If a person needed eight hours of sleep at 30, he still needs that much at 70. But roughly half of older adults report problems with insomnia, according to the American Psychological Association. Sleep troubles have been linked to health problems such as cardiovascular issues and depression. For many older adults, a good night’s sleep is increasingly elusive, the result of an unfortunate mix of changes that happen as we age and the side effects of health woes that plague us later in life.
As we get older, the quality of the sleep we get decreases. In our 50s our ability to produce melatonin, a powerful sleep hormone, may begin to slow. And our circadian clock, the internal meter that tells us when to go to bed and when to get up, often shifts earlier when we age, sending us to bed in the early evening and awakening us in the early hours, whether we want to get up at that time or not.
Many age-related health problems, and the medications taken to treat them, also make it harder to get quality shut-eye. An enlarged prostate may send you to the bathroom all night long. Menopausal hot flashes may cause rest-ruining hot flashes. Sleep apnea, for which people are at higher risk of at age 40 and older, disrupts slumber. Chronic pain, too, may make it difficult to get comfortable enough to fall asleep. And eye conditions like macular degeneration can affect our circadian rhythm.
“As we get older, things get more complicated and our system itself is going to be compromised,” said Michael J. Breus, a clinical psychologist and sleep specialist. “The quality of that sleep is going to be less.”
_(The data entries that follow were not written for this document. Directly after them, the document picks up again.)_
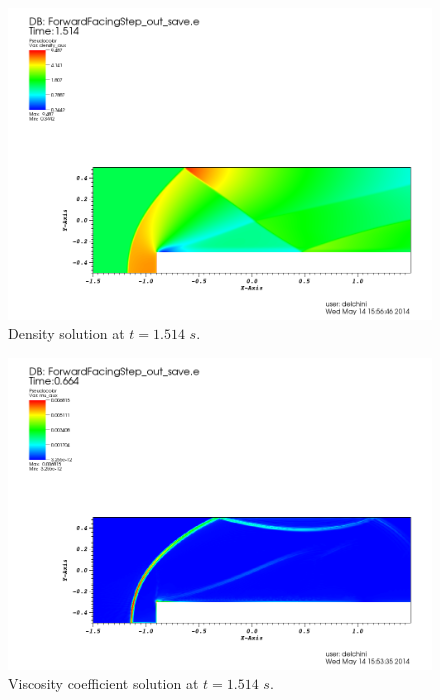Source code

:\begin{figure}[H]
\centering
\includegraphics[scale=.50]{figures/FFSDensityEqualTo1p514.png}
\caption{Density solution at $t=1.514$ $s$.}
\label{fig:2d_ffs_rho_1514}
\end{figure}
%
\begin{figure}[H]
\centering
\includegraphics[scale=.50]{figures/FFSViscEqualTo0p664.png}
\caption{Viscosity coefficient solution at $t=1.514$ $s$.}
\label{fig:2d_ffs_visc_1514}
\end{figure}
%
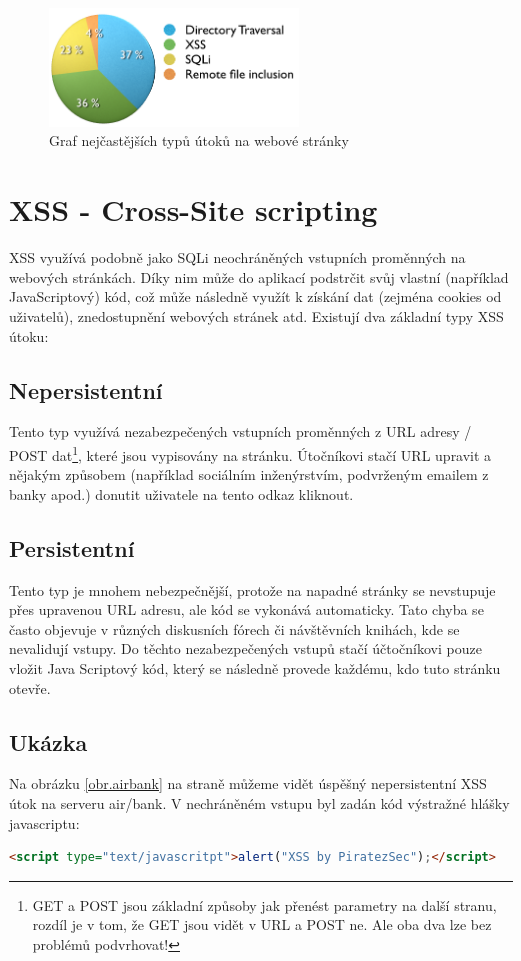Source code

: \documentclass[12pt, a4paper]{report}
\begin{document}
\begin{figure}[h!]
\centerline{\includegraphics[width=250px]{./examples/chart.png}}
\caption{Graf nejčastějších typů útoků na webové stránky}
\label{chart.attack}
\end{figure}


\section{XSS - Cross-Site scripting}
XSS využívá podobně jako SQLi neochráněných vstupních proměnných na webových stránkách. Díky nim může do aplikací podstrčit svůj vlastní (například JavaScriptový) kód, což může následně využít k získání dat (zejména cookies od uživatelů), znedostupnění webových stránek atd. Existují dva základní typy XSS útoku:

\subsection{Nepersistentní}
Tento typ využívá nezabezpečených vstupních proměnných z URL adresy / POST dat\footnote{GET a POST jsou základní způsoby jak přenést parametry na další stranu, rozdíl je v tom, že GET jsou vidět v URL a POST ne. Ale oba dva lze bez problémů podvrhovat!}, které jsou vypisovány na stránku. Útočníkovi stačí URL upravit a nějakým způsobem (například sociálním inženýrstvím, podvrženým emailem z banky apod.) donutit uživatele na tento odkaz kliknout. 

\subsection{Persistentní}
Tento typ je mnohem nebezpečnější, protože na napadné stránky se nevstupuje přes upravenou URL adresu, ale kód se vykonává automaticky. Tato chyba se často objevuje v různých diskusních fórech či návštěvních knihách, kde se nevalidují vstupy. Do těchto nezabezpečených vstupů stačí účtočníkovi pouze vložit Java Scriptový kód, který se následně provede každému, kdo tuto stránku otevře. 

\subsection{Ukázka}
Na obrázku \ref{obr.airbank} na straně \pageref{obr.airbank} můžeme vidět úspěšný nepersistentní XSS útok na serveru air/bank. V nechráněném vstupu byl zadán kód výstražné hlášky javascriptu:
\begin{lstlisting}[label=some-code, language=HTML, caption=Výstražná hláška v jazyce JavaScript]
<script type="text/javascritpt">alert("XSS by PiratezSec");</script>
\end{lstlisting}
\end{document}

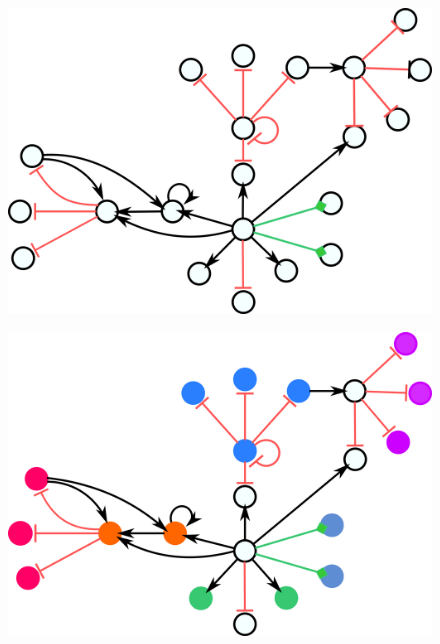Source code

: \documentclass[12pt]{diazessay} %
\begin{document}
\begin{figure}[h]
	\centering
	\includegraphics[scale=0.3]{Figures/result2.png}
\end{figure}
\begin{figure}[h]
	\centering
	\includegraphics[scale=0.3]{Figures/result2-1.png}
\end{figure}
\end{document}
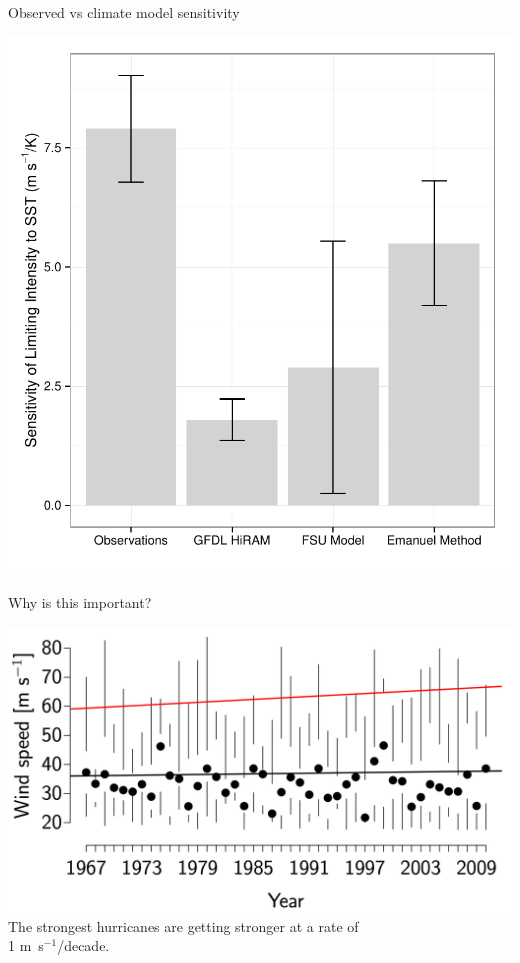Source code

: \documentclass[handout]{beamer}
\begin{document}
\begin{frame}{Observed vs climate model sensitivity}
\begin{center}
\includegraphics[scale=.5]{figures/BarPlotSensitivity.pdf}\\
\end{center}
\end{frame}

\begin{frame}{Why is this important?}
\begin{center}
\includegraphics[scale=.18]{figures/TimeSeriesLMI.png}\\
The strongest hurricanes are getting stronger at a rate of\\ 1 m~s$^{-1}$/decade.
\end{center}
\end{frame}
\end{document}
Anyone who’s ever carried a sleeping baby from a car seat to a crib knows that infants fall into deep slumbers. That kind of sleep, known as slow-wave sleep, represents a rebalancing function for the brain. Slow-wave sleep increases in response to the amount of prior wakefulness. As we age, this sleep state seems to decline.
“Older people are not as able to generate as much slow-wave sleep as young people,” said W. Vaughn McCall, M.D., chair of the department of Psychiatry and Health Behavior of the Medical College of Georgia at Augusta University.